La fame si fa sentire, scegliamo di provare un ristorante in via Erbosa, il Bio Veggy. Decidiamo di lasciare la bici alla fermata e saliamo sul 23. Arrivare fino a Gavinana sulle due ruote, ci impedirebbe di mangiare ad un’ora decente. Peccato che, arrivati davanti al ristorante, lo troviamo chiuso. Mannaggia! Potevamo verificare che fosse aperto a pranzo.. Vabbè, dato che siamo in zona, decidiamo di fare due passi. In via Datini, al 24 rosso, troviamo un negozio per mamme e bambini meraviglioso. Era stata una giovane mamma della GoGoRedazione a parlarcene tempo fa. Entriamo e ci innamoriamo subito di una serie infinita di oggetti. Pagliaccetti, body, calzini in cotone biologico e pannolini lavabili in fibra di bambù! E’ provato, Firenze è a prova di mamme vegan.

Spesa
Riprendiamo la bici e cerchiamo un posto per fare un po’ di spesa. Direzione San Frediano. Visto che abbiamo saltato il pranzo, optiamo per una merenda seria allo SweeThing Vegan in Borgo San Frediano. Mezzaluna di farro con melanzane e una tortina salata con asparagi. Una merenda veggie per niente male. Bene, abbiamo privilegiato il piacere, adesso però tocca fare la spesa! Proviamo ad andare alla Coop di San Frediano e, fortunatamente, troviamo moltissimi prodotti vegani che fanno proprio al caso nostro. Imbustiamo le nostre provviste e andiamo verso casa. Tempo di una doccia e di nuovo fuori.. l’aperitivo vegano ci attende.

Aperitivo
Per l’aperitivo vegan la scelta era davvero vasta. Dopo qualche minuto di discussione, concordiamo di provare un posticino molto carino. Siamo in Borgo Albizi 54/r. Il Miso di Riso è un colorato bio-bistrot dall’arredamento retrò. Sedie e tavoli in ferro battuto, meravigliosi lampadari e deliziose piantine a rendere l’ambiente caldo e accogliente. Ci sediamo e ordiniamo due calici di bianco bio e due fette di torta salata (chiaramente vegana). Filosofia vegan a parte, è davvero un bel posto per fermarsi a fare due chiacchiere e bere qualcosa in compagnia. Un piccolo giardino in pieno centro città… E anche l’aperitivo vegano, non ci ha delusi.

Cena
Per la cena eravamo pronti da giorni. Obiettivo: un tavolo alla Libreria Brac in via dei Vagellai, 18r. Eh sì, per essere sicuri di trovare posto, conviene chiamare un po’ di giorni prima. Abbiamo un tavolo per le 21. Il locale è davvero bello, curato nei dettagli e l’atmosfera è sempre molto rilassata. Ci piace. Decidiamo di seguire i consigli della cameriera e ordiniamo due piatti unici vegani. La cucina è leggera e i piatti sono presentati in maniera eccellente. Ci tratteniamo a chiacchierare nella corte interna facendo attenzione a mantenere bassa la voce, l'ora è tarda e intorno ci sono molte abitazioni private. Finiamo il nostro vino e usciamo, salutando con un’ottima cena la nostra giornata total vegan.

Considerazioni finali
Adesso possiamo ammetterlo, non pensavamo che un vegano a Firenze se la cavasse così bene. Abbiamo scoperto dei negozi molto carini in cui poter acquistare abiti, cosmetici e scarpe vegan.

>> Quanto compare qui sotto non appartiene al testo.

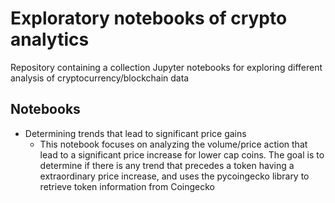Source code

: # Exploratory notebooks of crypto analytics
Repository containing a collection Jupyter notebooks for exploring different analysis of cryptocurrency/blockchain data

## Notebooks
- Determining trends that lead to significant price gains
  - This notebook focuses on analyzing the volume/price action that lead to a significant price increase for lower cap coins. The goal is to determine if there is any trend that precedes a token having a extraordinary price increase, and uses the pycoingecko library to retrieve token information from Coingecko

Sul versante cibo, niente da dire, Firenze offre davvero moltissimo. Dalla colazione alla cena una scelta variegata e di qualità. Insomma, visti i risultati del nostro esperimento, essere vegani a Firenze si può, eccome.

I luoghi citati nell'articolo sono stati scelti dalla nostra redazione in completa autonomia. L'articolo non contiene riferimenti commerciali, ma vuole essere solo d'aiuto ai lettori in cerca di idee per trascorrere al meglio il proprio tempo libero a Firenze.